What is expected: Repeat exactly, and only, the lines from the line containing "For any partition" through the last line of the records below, including both.

Plain-text document sources

__________________________________________________

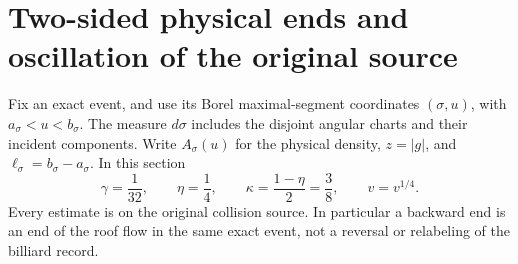 \section{Two-sided physical ends and oscillation of the original source}
\label{sec:v90-two-sided}
Fix an exact event, and use its Borel maximal-segment coordinates
$(\sigma,u)$, with $a_\sigma<u<b_\sigma$. The measure $d\sigma$
includes the disjoint angular charts and their incident components.
Write $A_\sigma(u)$ for the physical density, $z=|g|$, and
$\ell_\sigma=b_\sigma-a_\sigma$. In this section
\[
 \gamma=\frac1{32},\qquad \eta=\frac14,\qquad
 \kappa=\frac{1-\eta}{2}=\frac38,\qquad v=v^{1/4}.
\]
Every estimate is on the original collision source. In particular a
backward end is an end of the roof flow in the same exact event, not
a reversal or relabeling of the billiard record.

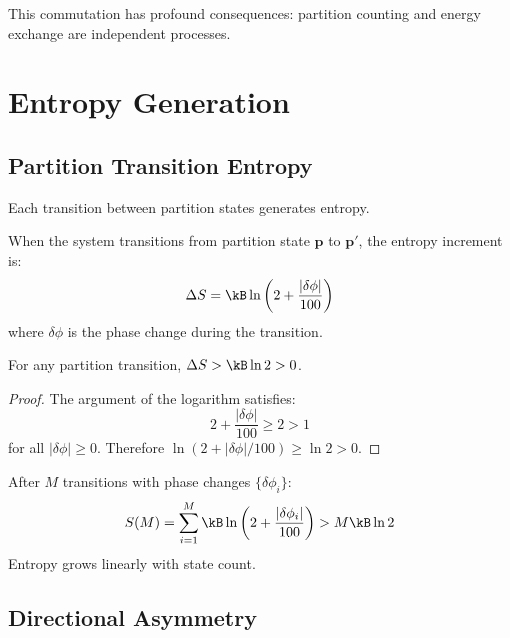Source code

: This commutation has profound consequences: partition counting and energy exchange are independent processes.



\section{Entropy Generation}
\label{sec:entropy}

\subsection{Partition Transition Entropy}

Each transition between partition states generates entropy.

\begin{definition}
\label{def:entropy}
When the system transitions from partition state $\mathbf{p}$ to $\mathbf{p}'$, the entropy increment is:
\begin{equation}
    \Delta S = \kB \ln\left(2 + \frac{|\delta\phi|}{100}\right)
\end{equation}
where $\delta\phi$ is the phase change during the transition.
\end{definition}

\begin{theorem}
\label{thm:positive}
For any partition transition, $\Delta S > \kB \ln 2 > 0$.
\end{theorem}

\begin{proof}
The argument of the logarithm satisfies:
\begin{equation}
    2 + \frac{|\delta\phi|}{100} \geq 2 > 1
\end{equation}
for all $|\delta\phi| \geq 0$. Therefore $\ln(2 + |\delta\phi|/100) \geq \ln 2 > 0$.
\end{proof}

\begin{corollary}
After $M$ transitions with phase changes $\{\delta\phi_i\}$:
\begin{equation}
    S(M) = \sum_{i=1}^{M} \kB \ln\left(2 + \frac{|\delta\phi_i|}{100}\right) > M \kB \ln 2
\end{equation}
Entropy grows linearly with state count.
\end{corollary}

\subsection{Directional Asymmetry}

__________________________________________________

Expected answer:
For any partition transition, $\Delta S > \kB \ln 2 > 0$.
\end{theorem}

\begin{proof}
The argument of the logarithm satisfies:
\begin{equation}
    2 + \frac{|\delta\phi|}{100} \geq 2 > 1
\end{equation}
for all $|\delta\phi| \geq 0$. Therefore $\ln(2 + |\delta\phi|/100) \geq \ln 2 > 0$.
\end{proof}

\begin{corollary}
After $M$ transitions with phase changes $\{\delta\phi_i\}$:
\begin{equation}
    S(M) = \sum_{i=1}^{M} \kB \ln\left(2 + \frac{|\delta\phi_i|}{100}\right) > M \kB \ln 2
\end{equation}
Entropy grows linearly with state count.
\end{corollary}

\subsection{Directional Asymmetry}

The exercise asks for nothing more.